--- TASK INPUT Enclosed Below ---
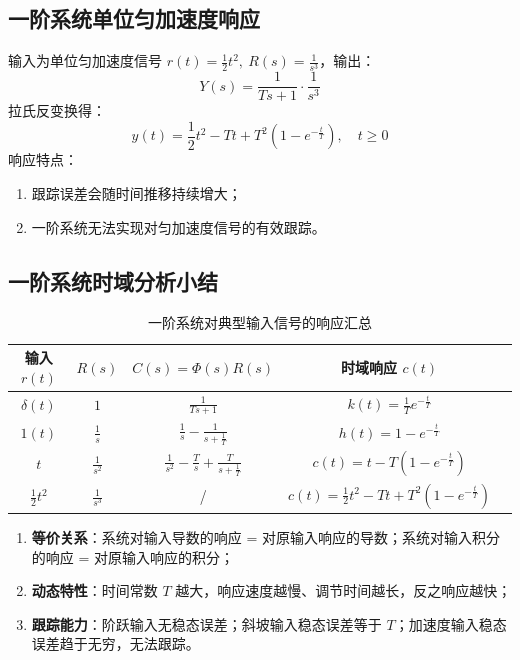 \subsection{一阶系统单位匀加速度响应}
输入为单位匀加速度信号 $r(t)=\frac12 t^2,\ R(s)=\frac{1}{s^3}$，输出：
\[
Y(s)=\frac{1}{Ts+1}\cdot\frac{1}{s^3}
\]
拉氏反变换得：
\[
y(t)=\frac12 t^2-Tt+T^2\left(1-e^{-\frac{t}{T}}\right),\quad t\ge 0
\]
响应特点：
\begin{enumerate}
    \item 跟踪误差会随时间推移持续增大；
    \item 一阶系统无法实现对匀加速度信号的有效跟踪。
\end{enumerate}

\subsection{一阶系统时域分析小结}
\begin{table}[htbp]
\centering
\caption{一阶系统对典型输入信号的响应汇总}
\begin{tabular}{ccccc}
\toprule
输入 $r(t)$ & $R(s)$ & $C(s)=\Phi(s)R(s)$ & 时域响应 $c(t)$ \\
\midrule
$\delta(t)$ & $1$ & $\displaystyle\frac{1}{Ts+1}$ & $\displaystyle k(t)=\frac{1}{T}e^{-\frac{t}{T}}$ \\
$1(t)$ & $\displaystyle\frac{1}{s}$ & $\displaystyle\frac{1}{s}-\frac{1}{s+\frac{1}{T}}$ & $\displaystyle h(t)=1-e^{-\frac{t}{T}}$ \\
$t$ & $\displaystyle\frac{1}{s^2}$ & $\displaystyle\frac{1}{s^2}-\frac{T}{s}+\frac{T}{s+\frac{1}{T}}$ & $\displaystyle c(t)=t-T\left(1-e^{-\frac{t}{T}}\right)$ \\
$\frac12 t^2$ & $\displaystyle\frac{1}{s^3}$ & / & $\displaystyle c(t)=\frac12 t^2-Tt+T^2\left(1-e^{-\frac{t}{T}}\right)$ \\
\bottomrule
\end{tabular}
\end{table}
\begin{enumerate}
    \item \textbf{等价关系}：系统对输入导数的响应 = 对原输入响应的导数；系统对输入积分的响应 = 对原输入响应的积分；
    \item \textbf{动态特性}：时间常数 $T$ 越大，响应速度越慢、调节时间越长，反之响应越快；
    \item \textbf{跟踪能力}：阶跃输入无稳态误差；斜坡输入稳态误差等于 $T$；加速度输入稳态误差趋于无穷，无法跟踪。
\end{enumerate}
--- End of Enclosed TASK INPUT ---
--- TASK INPUT Enclosed Below ---
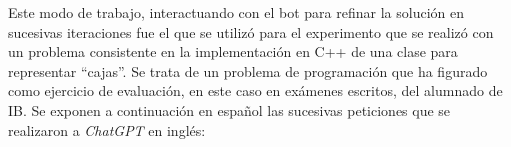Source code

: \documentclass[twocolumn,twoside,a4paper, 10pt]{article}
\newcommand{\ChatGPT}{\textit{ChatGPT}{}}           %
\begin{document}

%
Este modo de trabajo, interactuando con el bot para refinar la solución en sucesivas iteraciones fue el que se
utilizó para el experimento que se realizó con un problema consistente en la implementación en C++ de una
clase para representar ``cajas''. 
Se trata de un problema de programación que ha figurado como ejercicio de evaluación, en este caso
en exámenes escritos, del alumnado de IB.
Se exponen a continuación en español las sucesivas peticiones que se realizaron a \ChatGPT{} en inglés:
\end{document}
--- End of Enclosed TASK INPUT ---
--- TASK INPUT Enclosed Below ---
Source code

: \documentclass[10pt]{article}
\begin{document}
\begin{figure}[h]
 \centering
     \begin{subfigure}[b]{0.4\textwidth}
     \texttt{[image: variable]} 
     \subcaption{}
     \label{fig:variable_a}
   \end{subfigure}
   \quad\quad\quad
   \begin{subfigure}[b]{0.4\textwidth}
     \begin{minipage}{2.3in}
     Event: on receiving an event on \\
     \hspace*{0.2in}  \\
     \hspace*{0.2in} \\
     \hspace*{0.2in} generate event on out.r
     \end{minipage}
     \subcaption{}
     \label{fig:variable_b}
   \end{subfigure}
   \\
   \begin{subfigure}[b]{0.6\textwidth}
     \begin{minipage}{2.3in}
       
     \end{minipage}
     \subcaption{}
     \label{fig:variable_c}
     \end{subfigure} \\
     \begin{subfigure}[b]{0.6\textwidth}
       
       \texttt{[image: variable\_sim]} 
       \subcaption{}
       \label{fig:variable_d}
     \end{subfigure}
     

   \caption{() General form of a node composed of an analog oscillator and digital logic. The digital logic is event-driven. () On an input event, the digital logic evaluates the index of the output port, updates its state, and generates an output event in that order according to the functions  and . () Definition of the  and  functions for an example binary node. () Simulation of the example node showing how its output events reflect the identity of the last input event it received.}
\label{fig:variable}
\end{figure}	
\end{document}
--- End of Enclosed TASK INPUT ---
For the listing above, state how many lines include the word "hspace", and give only the number.

3